Once the line holding "### Corolario" is found in the entries below, transcribe exactly every line up to and including the one holding "- next run the MetricCalc.java", but leave out the pictures.

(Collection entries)
▬▬▬▬▬▬▬▬▬▬

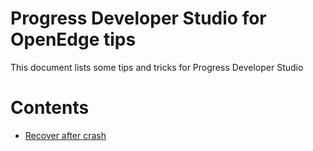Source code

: # Progress Developer Studio for OpenEdge tips
This document lists some tips and tricks for Progress Developer Studio

# Contents

- [Recover after crash](recovery.md "Recovery")
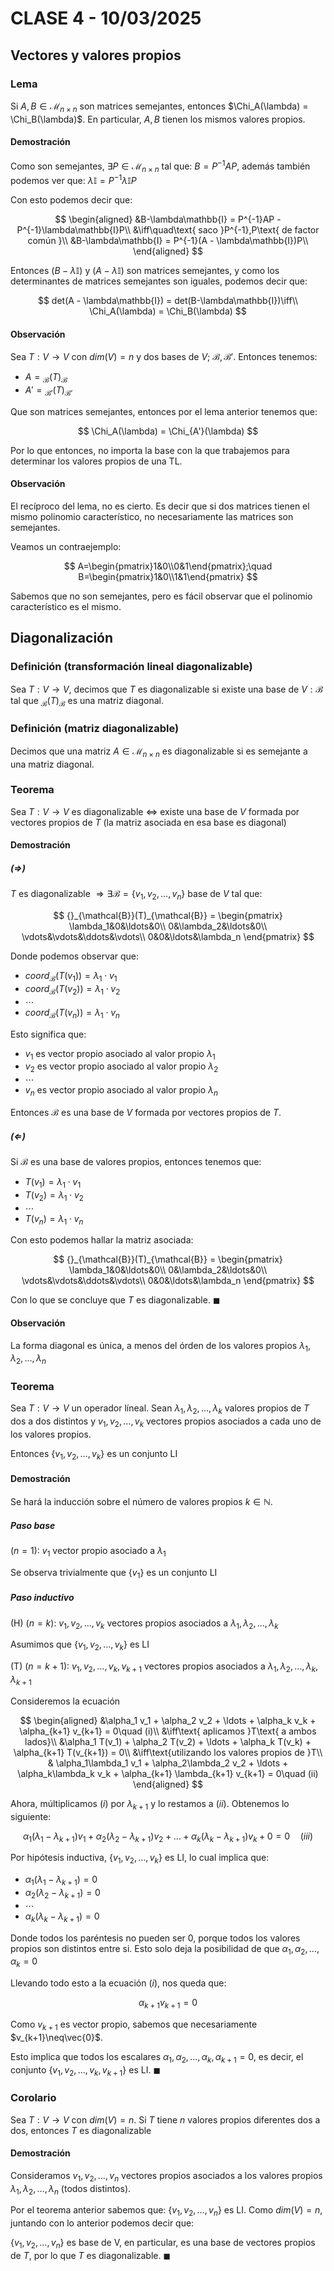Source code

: # CLASE 4 - 10/03/2025

## Vectores y valores propios

### Lema

Si $A,B\in\mathcal{M}_{n\times n}$ son matrices semejantes, entonces $\Chi_A(\lambda) = \Chi_B(\lambda)$. En particular, $A,B$ tienen los mismos valores propios.

#### Demostración

Como son semejantes, $\exists P\in\mathcal{M}_{n\times n}$ tal que: $B=P^{-1}AP$, además también podemos ver que: $\lambda\mathbb{I} = P^{-1}\lambda\mathbb{I}P$

Con esto podemos decir que:

$$
\begin{aligned}
&B-\lambda\mathbb{I} = P^{-1}AP - P^{-1}\lambda\mathbb{I}P\\
&\iff\quad\text{ saco }P^{-1},P\text{ de factor común }\\
&B-\lambda\mathbb{I} = P^{-1}(A - \lambda\mathbb{I})P\\
\end{aligned}
$$

Entonces $(B-\lambda\mathbb{I})$ y $(A - \lambda\mathbb{I})$ son matrices semejantes, y como los determinantes de matrices semejantes son iguales, podemos decir que:

$$
det(A - \lambda\mathbb{I}) = det(B-\lambda\mathbb{I})\iff\\
\Chi_A(\lambda) = \Chi_B(\lambda)
$$

#### Observación

Sea $T:V\to V$ con $dim(V) = n$ y dos bases de $V$; $\mathcal{B}, \mathcal{B'}$. Entonces tenemos:

- $A = {}_{\mathcal{B}}(T)_{\mathcal{B}}$
- $A' = {}_{\mathcal{B'}}(T)_{\mathcal{B'}}$

Que son matrices semejantes, entonces por el lema anterior tenemos que:

$$
\Chi_A(\lambda) = \Chi_{A'}(\lambda)
$$

Por lo que entonces, no importa la base con la que trabajemos para determinar los valores propios de una TL.

#### Observación

El recíproco del lema, no es cierto. Es decir que si dos matrices tienen el mismo polinomio característico, no necesariamente las matrices son semejantes.

Veamos un contraejemplo:

$$
A=\begin{pmatrix}1&0\\0&1\end{pmatrix};\quad B=\begin{pmatrix}1&0\\1&1\end{pmatrix}
$$

Sabemos que no son semejantes, pero es fácil observar que el polinomio característico es el mismo.

## Diagonalización

### Definición (transformación lineal diagonalizable)

Sea $T:V\to V$, decimos que $T$ es diagonalizable si existe una base de $V: \mathcal{B}$ tal que ${}_{\mathcal{B}}(T)_{\mathcal{B}}$ es una matriz diagonal.

### Definición (matriz diagonalizable)

Decimos que una matriz $A\in\mathcal{M}_{n\times n}$ es diagonalizable si es semejante a una matriz diagonal.

### Teorema

Sea $T:V\to V$ es diagonalizable $\iff$ existe una base de $V$ formada por vectores propios de $T$ (la matriz asociada en esa base es diagonal)

#### Demostración

##### ($\Rightarrow$)

$T$ es diagonalizable $\Rightarrow \exists \mathcal{B} = \{v_1,v_2,\ldots,v_n\}$ base de $V$ tal que:

$$
{}_{\mathcal{B}}(T)_{\mathcal{B}} = 
\begin{pmatrix}
\lambda_1&0&\ldots&0\\
0&\lambda_2&\ldots&0\\
\vdots&\vdots&\ddots&\vdots\\
0&0&\ldots&\lambda_n
\end{pmatrix}
$$

Donde podemos observar que:

- $coord_{\mathcal{B}}(T(v_1)) = \lambda_1\cdot v_1$
- $coord_{\mathcal{B}}(T(v_2)) = \lambda_1\cdot v_2$
- $\cdots$
- $coord_{\mathcal{B}}(T(v_n)) = \lambda_1\cdot v_n$

Esto significa que:

- $v_1$ es vector propio asociado al valor propio $\lambda_1$
- $v_2$ es vector propio asociado al valor propio $\lambda_2$
- $\cdots$
- $v_n$ es vector propio asociado al valor propio $\lambda_n$

Entonces $\mathcal{B}$ es una base de $V$ formada por vectores propios de $T$.

##### ($\Leftarrow$)

Si $\mathcal{B}$ es una base de valores propios, entonces tenemos que:

- $T(v_1) = \lambda_1\cdot v_1$
- $T(v_2) = \lambda_1\cdot v_2$
- $\cdots$
- $T(v_n) = \lambda_1\cdot v_n$

Con esto podemos hallar la matriz asociada:

$$
{}_{\mathcal{B}}(T)_{\mathcal{B}} = 
\begin{pmatrix}
\lambda_1&0&\ldots&0\\
0&\lambda_2&\ldots&0\\
\vdots&\vdots&\ddots&\vdots\\
0&0&\ldots&\lambda_n
\end{pmatrix}
$$

Con lo que se concluye que $T$ es diagonalizable. $\blacksquare$

#### Observación

La forma diagonal es única, a menos del órden de los valores propios $\lambda_1,\lambda_2,\ldots,\lambda_n$

### Teorema

Sea $T:V\to V$ un operador líneal. Sean $\lambda_1,\lambda_2,\ldots,\lambda_k$ valores propios de $T$ dos a dos distintos y $v_1,v_2,\ldots,v_k$ vectores propios asociados a cada uno de los valores propios.

Entonces $\{v_1,v_2,\ldots,v_k\}$ es un conjunto LI

#### Demostración

Se hará la inducción sobre el número de valores propios $k\in\mathbb{N}$.

##### Paso base

($n=1$): $v_1$ vector propio asociado a $\lambda_1$

Se observa trivialmente que $\{v_1\}$ es un conjunto LI

##### Paso inductivo

(H) ($n=k$): $v_1,v_2,\ldots,v_k$ vectores propios asociados a $\lambda_1,\lambda_2,\ldots,\lambda_k$

Asumimos que $\{v_1,v_2,\ldots,v_k\}$ es LI

(T) ($n=k+1$): $v_1,v_2,\ldots,v_k,v_{k+1}$ vectores propios asociados a $\lambda_1,\lambda_2,\ldots,\lambda_k,\lambda_{k+1}$

Consideremos la ecuación

$$
\begin{aligned}
&\alpha_1 v_1 + \alpha_2 v_2 + \ldots + \alpha_k v_k + \alpha_{k+1} v_{k+1} = 0\quad (i)\\
&\iff\text{ aplicamos }T\text{ a ambos lados}\\
&\alpha_1 T(v_1) + \alpha_2 T(v_2) + \ldots + \alpha_k T(v_k) + \alpha_{k+1} T(v_{k+1}) = 0\\
&\iff\text{utilizando los valores propios de }T\\
& \alpha_1\lambda_1 v_1 + \alpha_2\lambda_2 v_2 + \ldots + \alpha_k\lambda_k v_k + \alpha_{k+1} \lambda_{k+1} v_{k+1} = 0\quad (ii)
\end{aligned}
$$

Ahora, múltiplicamos $(i)$ por $\lambda_{k+1}$ y lo restamos a $(ii)$. Obtenemos lo siguiente:

$$
\alpha_1(\lambda_1-\lambda_{k+1}) v_1 + \alpha_2(\lambda_2-\lambda_{k+1}) v_2 + \ldots + \alpha_k(\lambda_k-\lambda_{k+1}) v_k + 0 = 0\quad (iii)
$$

Por hipótesis inductiva, $\{v_1,v_2,\ldots,v_k\}$ es LI, lo cual implica que:

- $\alpha_1(\lambda_1-\lambda_{k+1}) = 0$
- $\alpha_2(\lambda_2-\lambda_{k+1}) = 0$
- $\cdots$
- $\alpha_k(\lambda_k-\lambda_{k+1}) = 0$

Donde todos los paréntesis no pueden ser $0$, porque todos los valores propios son distintos entre si. Esto solo deja la posibilidad de que $\alpha_1,\alpha_2,\ldots,\alpha_k = 0$

Llevando todo esto a la ecuación $(i)$, nos queda que:

$$
\alpha_{k+1} v_{k+1} = 0
$$

Como $v_{k+1}$ es vector propio, sabemos que necesariamente $v_{k+1}\neq\vec{0}$. 

Esto implica que todos los escalares $\alpha_1,\alpha_2,\ldots,\alpha_k,\alpha_{k+1} = 0$, es decir, el conjunto $\{v_1,v_2,\ldots,v_k,v_{k+1}\}$ es LI. $\blacksquare$

### Corolario

Sea $T:V\to V$ con $dim(V) = n$. Si $T$ tiene $n$ valores propios diferentes dos a dos, entonces $T$ es diagonalizable

#### Demostración

Consideramos $v_1,v_2,\ldots,v_n$ vectores propios asociados a los valores propios $\lambda_1,\lambda_2,\ldots,\lambda_n$ (todos distintos).

Por el teorema anterior sabemos que: $\{v_1,v_2,\ldots,v_n\}$ es LI. Como $dim(V)=n$, juntando con lo anterior podemos decir que:

$\{v_1,v_2,\ldots,v_n\}$ es base de V, en particular, es una base de vectores propios de $T$, por lo que $T$ es diagonalizable. $\blacksquare$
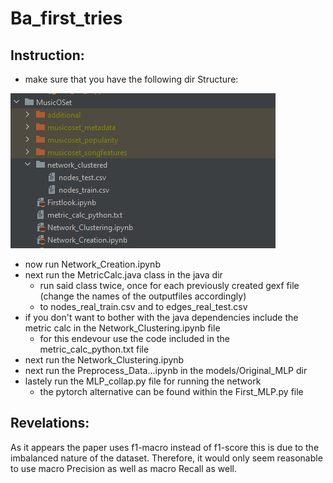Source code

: # Ba_first_tries

## Instruction:

- make sure that you have the following dir Structure:

![Image of Structure](Dir_struct.PNG)

- now run Network_Creation.ipynb
- next run the MetricCalc.java class in the java dir
  - run said class twice, once for each previously created gexf file (change the names of the outputfiles accordingly)
  - to nodes_real_train.csv and to edges_real_test.csv
- if you don't want to bother with the java dependencies include the metric calc in the Network_Clustering.ipynb file
  - for this endevour use the code included in the metric_calc_python.txt file
- next run the Network_Clustering.ipynb
- next run the Preprocess_Data...ipynb in the models/Original_MLP dir
- lastely run the MLP_collap.py file for running the network
  - the pytorch alternative can be found within the First_MLP.py file

## Revelations:

As it appears the paper uses f1-macro instead of f1-score this is due to the imbalanced nature of the dataset.
Therefore, it would only seem reasonable to use macro Precision as well as macro Recall as well.
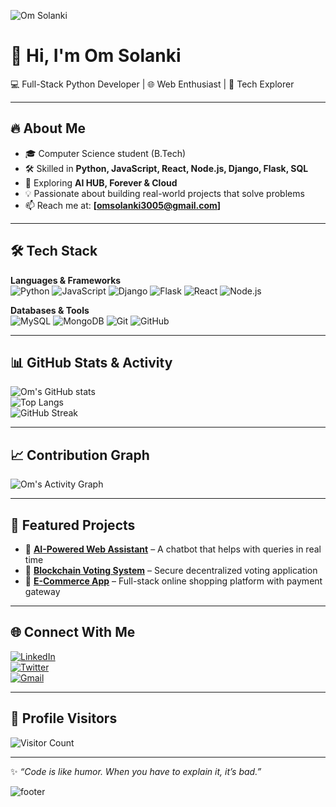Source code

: <!-- Profile Banner -->
![Om Solanki](https://capsule-render.vercel.app/api?type=waving&color=gradient&customColorList=0,2,4,5,7,9,11&height=250&section=header&text=Om%20Solanki&fontSize=60&fontAlignY=35&fontColor=ffffff&animation=twinkling&desc=🚀%20Full%20Stack%20Python%20Developer%0A🌐%20Open%20Source%20Contributor%0A💡%20AI%20%26%20Blockchain%20Explorer&descAlignY=70&descSize=18)

# 👋 Hi, I'm Om Solanki  

💻 Full-Stack Python Developer | 🌐 Web Enthusiast | 🚀 Tech Explorer  

---

## 🔥 About Me  
- 🎓 Computer Science student (B.Tech)  
- 🛠️ Skilled in **Python, JavaScript, React, Node.js, Django, Flask, SQL**  
- 🚀 Exploring **AI HUB, Forever & Cloud**  
- 💡 Passionate about building real-world projects that solve problems  
- 📫 Reach me at: **[omsolanki3005@gmail.com]**  

---

## 🛠️ Tech Stack  

**Languages & Frameworks**  
![Python](https://img.shields.io/badge/Python-3776AB?style=for-the-badge&logo=python&logoColor=white)
![JavaScript](https://img.shields.io/badge/JavaScript-F7DF1E?style=for-the-badge&logo=javascript&logoColor=black)
![Django](https://img.shields.io/badge/Django-092E20?style=for-the-badge&logo=django&logoColor=white)
![Flask](https://img.shields.io/badge/Flask-000000?style=for-the-badge&logo=flask&logoColor=white)
![React](https://img.shields.io/badge/React-20232A?style=for-the-badge&logo=react&logoColor=61DAFB)
![Node.js](https://img.shields.io/badge/Node.js-339933?style=for-the-badge&logo=node.js&logoColor=white)

**Databases & Tools**  
![MySQL](https://img.shields.io/badge/MySQL-005C84?style=for-the-badge&logo=mysql&logoColor=white)
![MongoDB](https://img.shields.io/badge/MongoDB-4EA94B?style=for-the-badge&logo=mongodb&logoColor=white)
![Git](https://img.shields.io/badge/Git-F05032?style=for-the-badge&logo=git&logoColor=white)
![GitHub](https://img.shields.io/badge/GitHub-181717?style=for-the-badge&logo=github&logoColor=white)

---

## 📊 GitHub Stats & Activity  

![Om's GitHub stats](https://github-readme-stats.vercel.app/api?username=omsolanki777&show_icons=true&theme=radical)  
![Top Langs](https://github-readme-stats.vercel.app/api/top-langs/?username=omsolanki777&layout=compact&theme=radical)  
![GitHub Streak](https://github-readme-streak-stats.herokuapp.com/?user=omsolanki777&theme=radical)   

---

## 📈 Contribution Graph  

![Om's Activity Graph](https://github-readme-activity-graph.vercel.app/graph?username=omsolanki777&theme=react-dark&bg_color=20232a&hide_border=true)

---

## 🚀 Featured Projects  

- 🔗 [**AI-Powered Web Assistant**](#) – A chatbot that helps with queries in real time  
- 🔗 [**Blockchain Voting System**](#) – Secure decentralized voting application  
- 🔗 [**E-Commerce App**](#) – Full-stack online shopping platform with payment gateway  

---

## 🌐 Connect With Me  


[![LinkedIn](https://img.shields.io/badge/LinkedIn-0A66C2?style=for-the-badge&logo=linkedin&logoColor=white)](https://www.linkedin.com/in/om-solanki-215182286/)  
[![Twitter](https://img.shields.io/badge/Twitter-1DA1F2?style=for-the-badge&logo=twitter&logoColor=white)](https://x.com/OmSolanki22352)  
[![Gmail](https://img.shields.io/badge/Gmail-D14836?style=for-the-badge&logo=gmail&logoColor=white)](omsolanki3005@gmail.com)  

---

## 👀 Profile Visitors  

![Visitor Count](https://komarev.com/ghpvc/?username=omsolanki777&label=Profile%20Views&color=0e75b6&style=flat)

---

✨ _“Code is like humor. When you have to explain it, it’s bad.”_  

<!-- Footer Banner -->
![footer](https://capsule-render.vercel.app/api?type=waving&color=gradient&height=120&section=footer)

▬▬▬▬▬▬▬▬▬▬

## SOLUTION FOR THIS TASK
### Corolario

Sea $T:V\to V$ con $dim(V) = n$. Si $T$ tiene $n$ valores propios diferentes dos a dos, entonces $T$ es diagonalizable

#### Demostración

Consideramos $v_1,v_2,\ldots,v_n$ vectores propios asociados a los valores propios $\lambda_1,\lambda_2,\ldots,\lambda_n$ (todos distintos).

Por el teorema anterior sabemos que: $\{v_1,v_2,\ldots,v_n\}$ es LI. Como $dim(V)=n$, juntando con lo anterior podemos decir que:

$\{v_1,v_2,\ldots,v_n\}$ es base de V, en particular, es una base de vectores propios de $T$, por lo que $T$ es diagonalizable. $\blacksquare$
Source code

: # Ba_first_tries

## Instruction:

- make sure that you have the following dir Structure:

![Image of Structure](Dir_struct.PNG)

- now run Network_Creation.ipynb
- next run the MetricCalc.java class in the java dir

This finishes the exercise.